Hi, i am trying to apply the CSR and CSRT test, in a case-control context. The size of control data is ~400.000 points. I have then a set of case data (around 500 and i want to verify, for each one, the interaction between the case and control data) and the size of these data vary from 100 to 4000 events. I am using the ripley k-function and the test statistic D(h)/sqrt(var(D)), for each distance h in the range. The problem is that i should use Monte Carlo hypothesis testing to obtain the p-value, but with this size of control data the computational cost is prohibitive.
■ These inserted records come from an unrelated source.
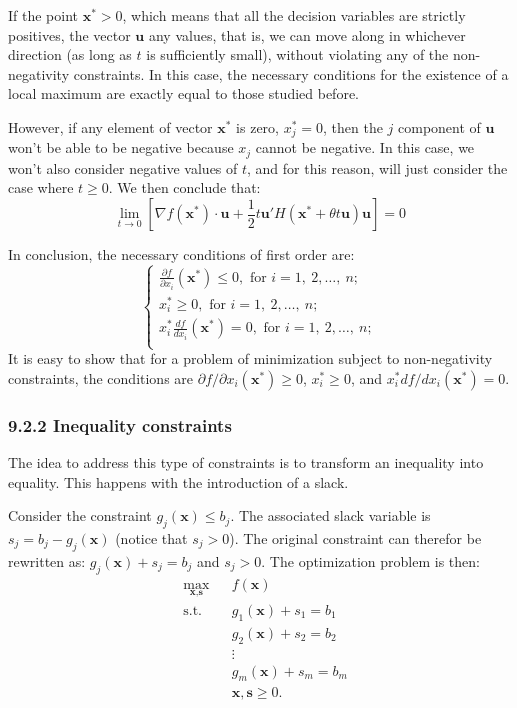 \documentclass[0pt, a4paper]{article}
\begin{document}
If the point $\textbf{x}^*>0$, which means that all the decision variables are strictly positives, the vector $\textbf{u}$ any values, that is, we can move along in whichever direction (as long as $t$ is sufficiently small), without violating any of the non-negativity constraints. In this case, the necessary conditions for the existence of a local maximum are exactly equal to those studied before.

However, if any element of vector $\textbf{x}^*$ is zero, $x_j^*=0$, then the $j$ component of $\textbf{u}$ won't be able to be negative because $x_j$ cannot be negative. In this case, we won't also consider negative values of $t$, and for this reason, will just consider the case where $t\geq0$. We then conclude that: 
$$\lim_{t\to0}\left[\nabla f(\textbf{x}^*)\cdot\textbf{u}+\frac{1}{2}t\textbf{u}'H(\textbf{x}^*+\theta t\textbf{u})\textbf{u}\right]=0$$

In conclusion, the necessary conditions of first order are:
$$
\begin{cases}
	\frac{\partial f}{\partial x_i}(\textbf{x}^*)\leq0,\text{ for }i=1,\ 2,\dots,\ n;\\
	x^*_i\geq0,\text{ for }i=1,\ 2,\dots,\ n;\\
	x^*_i\frac{df}{dx_i}(\textbf{x}^*)=0,\text{ for }i=1,\ 2,\dots,\ n;\\
\end{cases}
$$
It is easy to show that for a problem of minimization subject to non-negativity constraints, the conditions are $\partial f/\partial x_i (\textbf{x}^*)\geq0$, $x^*_i\geq0$, and $x^*_i df/dx_i(\textbf{x}^*)=0$.

\subsubsection*{9.2.2 Inequality constraints}

The idea to address this type of constraints is to transform an inequality into equality. This happens with the introduction of a slack.

Consider the constraint $g_j(\textbf{x})\leq b_j$. The associated slack variable is $s_j=b_j-g_j(\textbf{x})$ (notice that $s_j>0$). The original constraint can therefor be rewritten as: $g_j(\textbf{x})+s_j=b_j$ and $s_j>0$. The optimization problem is then:
\begin{equation*}
\begin{aligned}
& \underset{\textbf{x},\textbf{s}}{\text{max}}
& & f(\textbf{x}) \\
& \text{s.t.}
& & g_1(\textbf{x})+s_1= b_1\\
& & & g_2(\textbf{x})+s_2= b_2\\
& & & \vdots\\
& & & g_m(\textbf{x})+s_m= b_m\\
& & & \textbf{x},\textbf{s}\geq0.
\end{aligned}
\end{equation*}
\end{document}
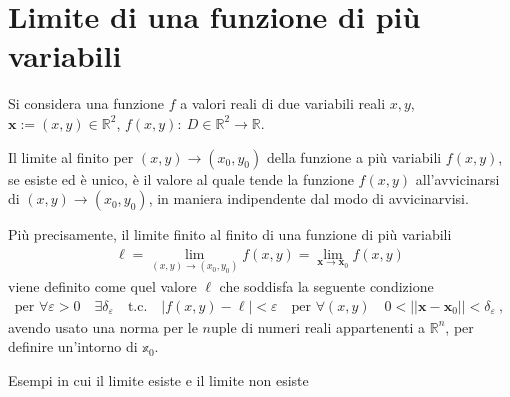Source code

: \documentclass[letterpaper,10pt,english]{jupyterBook}
\begin{document}
\section{Limite di una funzione di più variabili}
\label{\detokenize{ch/multivariable-calculus/limits:limite-di-una-funzione-di-piu-variabili}}\label{\detokenize{ch/multivariable-calculus/limits:multivariable-calculus-limit}}\label{\detokenize{ch/multivariable-calculus/limits::doc}}
\sphinxAtStartPar
Si considera una funzione \(f\) a valori reali di due variabili reali \(x,y\), \(\mathbf{x} := (x,y) \in \mathbb{R}^2\), \(f(x,y): \ D \in \mathbb{R}^2 \rightarrow \mathbb{R}\).

\sphinxAtStartPar
Il limite al finito per \((x,y) \rightarrow (x_0, y_0)\) della funzione a più variabili \(f(x,y)\), se esiste ed è unico, è il valore al quale tende la funzione \(f(x,y)\) all’avvicinarsi di \((x,y) \rightarrow (x_0, y_0)\), in maniera indipendente dal modo di avvicinarvisi.

\sphinxAtStartPar
Più precisamente, il limite finito al finito di una funzione di più variabili
\begin{equation*}
\begin{split}\ell = \lim_{(x,y) \rightarrow (x_0,y_0)} f(x,y) = \lim_{\mathbf{x} \rightarrow \mathbf{x}_0} f(x,y)\end{split}
\end{equation*}
\sphinxAtStartPar
viene definito come quel valore \(\ell\) che soddisfa la seguente condizione
\begin{equation*}
\begin{split}\text{per } \forall \varepsilon > 0 \quad \exists \delta_{\varepsilon} \quad \text{t.c.} \quad |f(x,y) - \ell| < \varepsilon \quad \text{per } \forall (x,y) \quad 0 < || \mathbf{x} - \mathbf{x}_0|| < \delta_\varepsilon \ ,\end{split}
\end{equation*}
\sphinxAtStartPar
avendo usato una norma per le \(n\)\sphinxhyphen{}uple di numeri reali appartenenti a \(\mathbb{R}^n\), per definire un’intorno di \(\mathbb{x}_0\).

\sphinxAtStartPar
{} Esempi in cui il limite esiste e il limite non esiste

\sphinxstepscope
\end{document}
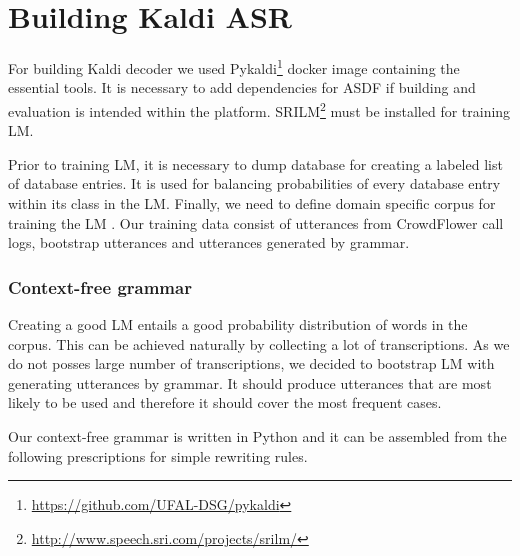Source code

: \section{Building Kaldi \acs{ASR}}

For building Kaldi decoder we used Pykaldi\footnote{\url{https://github.com/UFAL-DSG/pykaldi}} docker image containing the essential tools.
It is necessary to add dependencies for \ac{ASDF} if building and evaluation is intended within the platform.
\ac{SRILM}\footnote{\url{http://www.speech.sri.com/projects/srilm/}} must be installed for training \acf{LM}.


Prior to training \ac{LM}, it is necessary to dump database for creating a labeled list of database entries. %
It is used for balancing probabilities of every database entry within its class in the \ac{LM}.
Finally, we need to define domain specific corpus for training the \ac{LM} .
Our training data consist of utterances from CrowdFlower call logs, bootstrap utterances and utterances generated by grammar.

\subsubsection{Context-free grammar}

Creating a good \ac{LM} entails a good probability distribution of words in the corpus.
This can be achieved naturally by collecting a lot of transcriptions.
As we do not posses large number of transcriptions, we decided to bootstrap \ac{LM} with generating utterances by grammar.
It should produce utterances that are most likely to be used and therefore it should cover the most frequent cases. %

Our context-free grammar is written in Python and it can be assembled from the following prescriptions for simple rewriting rules.

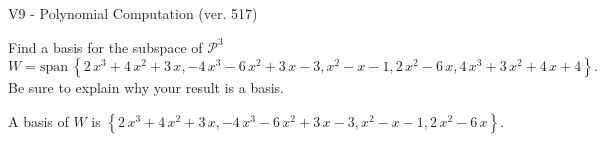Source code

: \begin{exercise}
  \begin{exerciseTitle}V9 - Polynomial Computation (ver. 517)\end{exerciseTitle}
  \begin{exerciseStatement}
    Find a basis for the subspace of \(\mathcal{P}^3\) 
\[W=\mathrm{span}\ \left\{2 \, x^{3} + 4 \, x^{2} + 3 \, x , -4 \, x^{3} - 6 \, x^{2} + 3 \, x - 3 , x^{2} - x - 1 , 2 \, x^{2} - 6 \, x , 4 \, x^{3} + 3 \, x^{2} + 4 \, x + 4\right\}.\]
 Be sure to explain why your result is a basis.


  \end{exerciseStatement}
  \begin{exerciseAnswer}
   A basis of \(W\) is  \(\left\{2 \, x^{3} + 4 \, x^{2} + 3 \, x , -4 \, x^{3} - 6 \, x^{2} + 3 \, x - 3 , x^{2} - x - 1 , 2 \, x^{2} - 6 \, x\right\}\).
  


  \end{exerciseAnswer}
\end{exercise}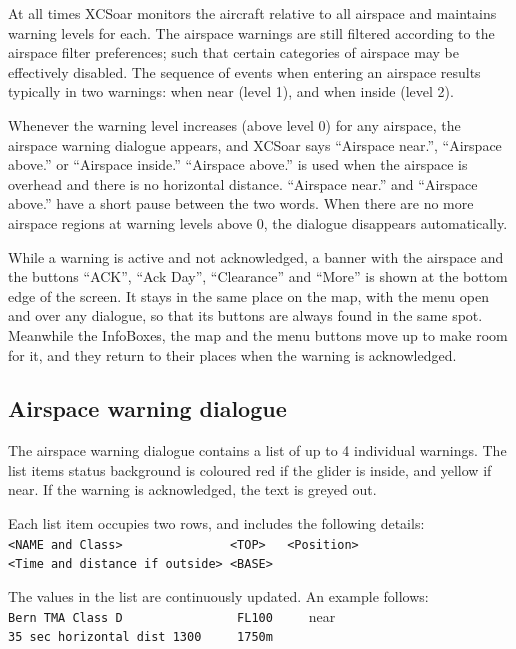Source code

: At all times XCSoar monitors the aircraft relative to all airspace and
maintains warning levels for each.  The airspace warnings are still
filtered according to the airspace filter preferences; such that
certain categories of airspace may be effectively disabled.
The sequence of events when entering an airspace results typically
in two warnings: when near (level 1), and when inside (level 2).

Whenever the warning level increases (above level 0) for any airspace,
the airspace warning dialogue appears, and XCSoar says ``Airspace
near.'', ``Airspace above.'' or ``Airspace inside.'' ``Airspace
above.'' is used when the airspace is overhead and there is no
horizontal distance. ``Airspace near.'' and ``Airspace above.'' have
a short pause between the two words.
When there are no more airspace regions at warning levels above
0, the dialogue disappears automatically.

While a warning is active and not acknowledged, a banner with the
airspace and the buttons ``ACK'', ``Ack Day'', ``Clearance'' and
``More'' is shown at the bottom edge of the screen.  It stays in the
same place on the map, with the menu open and over any dialogue, so
that its buttons are always found in the same spot.  Meanwhile the
InfoBoxes, the map and the menu buttons move up to make room for it,
and they return to their places when the warning is acknowledged.


\subsection*{Airspace warning dialogue}

The airspace warning dialogue contains a list of up to 4 individual
warnings.  The list items status background is coloured red if the glider is
inside, and yellow if near.  If the warning is acknowledged, the
text is greyed out.

Each list item occupies two rows, and includes the following details:\\
\verb+<NAME and Class>               <TOP>   <Position>+\\
\verb+<Time and distance if outside> <BASE>+

The values in the list are continuously updated. 
An example follows:\\
\verb+Bern TMA Class D                FL100     +\colorbox{AirspaceYellow}{near}\\
\verb+35 sec horizontal dist 1300     1750m+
Are there other types of tests, less computationally expensive to verify the null hypothesis applying the ripley's K-function on very large dataset? Regards Massimiliano Ruocco PhD Student Department of Computer and Information Science (IDI), NTNU Office: 260 IT-bygget Phone:(+47) 735 94168 Email:ruocco at idi.ntnu.no Website: http://www.idi.ntnu.no/~ruocco/
Ripley's K-function and CSR/CSRT test for Very Large Dataset
2 messages · Massimiliano Tripoli, Barry Rowlingson
On Thu, May 26, 2011 at 9:21 AM, ruocco <ruocco at idi.ntnu.no> wrote:
Hi, i am trying to apply the CSR and CSRT test, in a case-control context. The size of control data is ~400.000 points. I have then a set of case data (around 500 and i want to verify, for each one, the interaction between the case and control data) and the size of these data vary from 100 to 4000 events. I am using the ripley k-function and the test statistic D(h)/sqrt(var(D)), for each distance h in the range. The problem is that i should use Monte Carlo hypothesis testing to obtain the p-value, but with this size of control data the computational cost is prohibitive. Are there other types of tests, less computationally expensive to verify the null hypothesis applying the ripley's K-function on very large dataset?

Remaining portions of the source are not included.